Mistress Fitton




O call not me to justify the wrong,
That thy unkindness lays upon my heart,
Wound me not with thine eye but with thy tongue
Use power with power and slay me not by art,
Tell me thou lovest elsewhere-but in my sight,
Dear heart forbear to glance thine eye aside
What need'st thou wound with cunning when thy might
Is more than my o'er pressed defence can bide?
Let me excuse thee ah my love well knows,
Her pretty looks have been mine enemies,
And therefore from my face she turns my foes,
That they elsewhere might dart their injuries:
Yet do not so, but since I am near slain,

Kill me outright with looks and rid my pain.


Note the repetition of certain words.    We find, wound,
wound, power, power, heart, heart, looks, looks.  My heart,
my sight, my love, my face, my foes, my pain.

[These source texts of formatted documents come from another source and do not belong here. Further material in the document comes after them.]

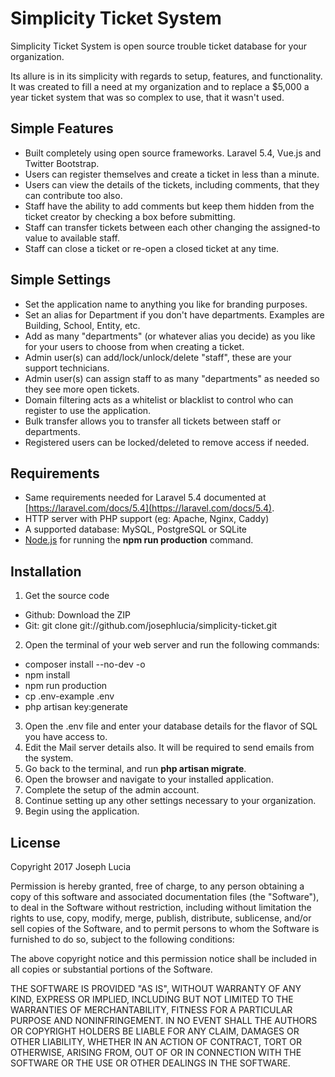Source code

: # Simplicity Ticket System

Simplicity Ticket System is open source trouble ticket database for your organization.

Its allure is in its simplicity with regards to setup, features, and functionality. It was created to fill a need at my organization and to replace a $5,000 a year ticket system that was so complex to use, that it wasn't used. 

## Simple Features

- Built completely using open source frameworks. Laravel 5.4, Vue.js and Twitter Bootstrap.
- Users can register themselves and create a ticket in less than a minute.
- Users can view the details of the tickets, including comments, that they can contribute too also.
- Staff have the ability to add comments but keep them hidden from the ticket creator by checking a box before submitting.
- Staff can transfer tickets between each other changing the assigned-to value to available staff.
- Staff can close a ticket or re-open a closed ticket at any time.

## Simple Settings

- Set the application name to anything you like for branding purposes.
- Set an alias for Department if you don't have departments. Examples are Building, School, Entity, etc.
- Add as many "departments" (or whatever alias you decide) as you like for your users to choose from when creating a ticket.
- Admin user(s) can add/lock/unlock/delete "staff", these are your support technicians.
- Admin user(s) can assign staff to as many "departments" as needed so they see more open tickets.
- Domain filtering acts as a whitelist or blacklist to control who can register to use the application.
- Bulk transfer allows you to transfer all tickets between staff or departments.
- Registered users can be locked/deleted to remove access if needed.

## Requirements

- Same requirements needed for Laravel 5.4 documented at [https://laravel.com/docs/5.4](https://laravel.com/docs/5.4).
- HTTP server with PHP support (eg: Apache, Nginx, Caddy)
- A supported database: MySQL, PostgreSQL or SQLite
- [Node.js](https://nodejs.org/en/) for running the **npm run production** command.

## Installation

1. Get the source code
- Github: Download the ZIP
- Git: git clone git://github.com/josephlucia/simplicity-ticket.git
2. Open the terminal of your web server and run the following commands:
- composer install --no-dev -o
- npm install
- npm run production
- cp .env-example .env
- php artisan key:generate
3. Open the .env file and enter your database details for the flavor of SQL you have access to.
4. Edit the Mail server details also. It will be required to send emails from the system.
5. Go back to the terminal, and run **php artisan migrate**.
6. Open the browser and navigate to your installed application.
7. Complete the setup of the admin account.
8. Continue setting up any other settings necessary to your organization.
9. Begin using the application.

## License
Copyright 2017 Joseph Lucia

Permission is hereby granted, free of charge, to any person obtaining a copy of this software and associated documentation files (the "Software"), to deal in the Software without restriction, including without limitation the rights to use, copy, modify, merge, publish, distribute, sublicense, and/or sell copies of the Software, and to permit persons to whom the Software is furnished to do so, subject to the following conditions:

The above copyright notice and this permission notice shall be included in all copies or substantial portions of the Software.

THE SOFTWARE IS PROVIDED "AS IS", WITHOUT WARRANTY OF ANY KIND, EXPRESS OR IMPLIED, INCLUDING BUT NOT LIMITED TO THE WARRANTIES OF MERCHANTABILITY, FITNESS FOR A PARTICULAR PURPOSE AND NONINFRINGEMENT. IN NO EVENT SHALL THE AUTHORS OR COPYRIGHT HOLDERS BE LIABLE FOR ANY CLAIM, DAMAGES OR OTHER LIABILITY, WHETHER IN AN ACTION OF CONTRACT, TORT OR OTHERWISE, ARISING FROM, OUT OF OR IN CONNECTION WITH THE SOFTWARE OR THE USE OR OTHER DEALINGS IN THE SOFTWARE.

Here Bacon tells Mistress Fitton not to call upon him to justify (prove) the wrong that her unkindness lays (places) on his heart-to wound him by speaking but not with her looks-to use her power (ability to do anything) with power (energy) but not to kill him by art (cunning)-to tell him that she loves someone else but when he is present not to look elsewhere-why need she wound him with cunning when her might (power) is more than his defence can bide (endure).  He excuses her because she knows that her looks are his enemies and therefore from his face she turns her looks so that they may injure another. He asks her not to do so but since he is near slain (killed) to kill with looks and so let him be rid (free) from his pain (suffering).